Dort gibt es noch einen Teil des atlantischen Walds, erzählt David. Früher sei dieser atlantische Wald von Portugal bis Dänemark und in England überall an der Küste gewesen. Aber durch die Nutzung der fruchtbaren Böden gäbe es heute nur noch drei Gebiete, in denen der Wald so ursprünglich ist: in England, Frankreich und eben hier, in Galizien. Wir wandern in ein kleines Tal, neben einem glasklaren Fluss, der in allen möglichen Tönen von Grün bis Blau schimmert. Immer wieder gibt es kleine Stromschnellen und Felsbänke, auf denen Farn wächst. In den ruhigeren Stellen sieht man Forellen schwimmen. Diese Landschaft haben wir nicht erwartet. Das Ziel ist ein altes Kloster aus dem 10. Jahrhundert auf einem kleinen Berg. Dort erwartet uns eine weitere Überraschung: das als bestes Sandwich Spaniens prämierte lokale Brot mit grünem Pesto, Tortilla und etwas Ratatouille. Was für eine Mischung! Wir genießen den ersten Tag in Spanien in vollen Zügen.

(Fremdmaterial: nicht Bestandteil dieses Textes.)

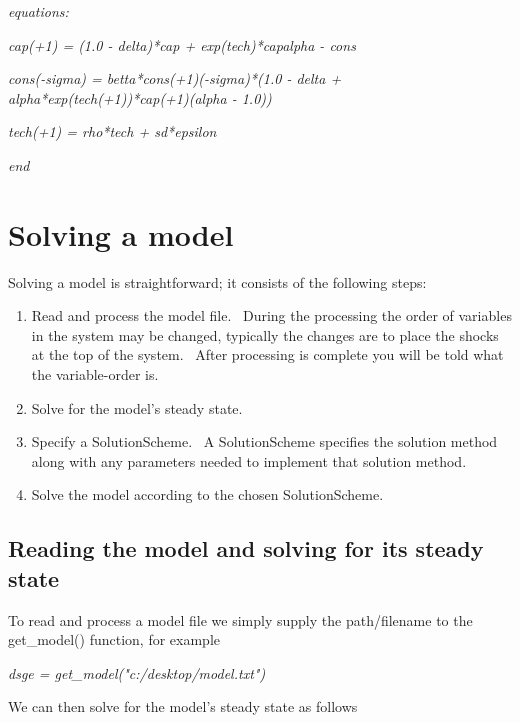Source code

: \documentclass[notitlepage,11pt]{article}
\begin{document}
\textit{\bigskip }

\textit{equations:}

\textit{cap(+1) = (1.0 - delta)*cap + exp(tech)*capalpha - cons}

\textit{cons(-sigma) = betta*cons(+1)(-sigma)*(1.0 -
delta + alpha*exp(tech(+1))*cap(+1)(alpha - 1.0))}

\textit{tech(+1) = rho*tech + sd*epsilon}

\textit{end}

\section{Solving a model}

Solving a model is straightforward; it consists of the following steps:

\begin{enumerate}
\item Read and process the model file. \ During the processing the order of
variables in the system may be changed, typically the changes are to place
the shocks at the top of the system. \ After processing is complete you will
be told what the variable-order is.

\item Solve for the model's steady state.

\item Specify a SolutionScheme. \ A SolutionScheme specifies the solution
method along with any parameters needed to implement that solution method.

\item Solve the model according to the chosen SolutionScheme.
\end{enumerate}

\subsection{Reading the model and solving for its steady state}

To read and process a model file we simply supply the path/filename to the
get\_model() function, for example

\bigskip

\textit{dsge = get\_model("c:/desktop/model.txt")}

\bigskip

We can then solve for the model's steady state as follows

\bigskip
\end{document}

David hat noch etwas mit uns vor und so geht es mit dem Auto weiter in Richtung Ferrol. Die Stadt selber ist nicht sehr sehenswert und so fahren wir schnell durch die Stadt zum Ausgang des Fjordes, dem sogenannten Ria, eine natürliche Engstelle. Hier haben die Spanier drei Kastelle gebaut um die Stadt, die schon im Mittelalter die spanische Armada beherbergte, gegen Invasionen schützen zu können. Die Festung hat hunderte Öffnungen für Kanonen, sogar eine Kette soll zwischen den gegenüberliegenden Festungen gespannt worden sein, um sich gegen die Engländer zu verteidigen. Es war wohl erfolgreich, die Stadt ist nie gefallen. Weniger erfolgreich hingegen war ein kostümierter Darsteller, in voller Kriegsuniform des 19. Jahrhunderts. Er wollte den versammelten Touristen einen Schuss aus seiner Flinte vorführen, jedoch blieben 20 Versuche erfolglos. Er redete sich heraus, dass das Pulver zu feucht sei. Wir erkundeten weiter das Kastell und entdeckten die ehemaligen Unterkünfte der Soldaten. Als wir wieder in den Hof hinaus kamen, erschraken wir uns fast zu Tode: der spanische Soldat hatte wohl doch noch etwas trockenes Pulver in seinem Beutel gefunden. Wir stellten uns vor, wie laut es wohl gewesen sein musste, wenn hunderte Kanonen und Gewehre auf einmal los knallten.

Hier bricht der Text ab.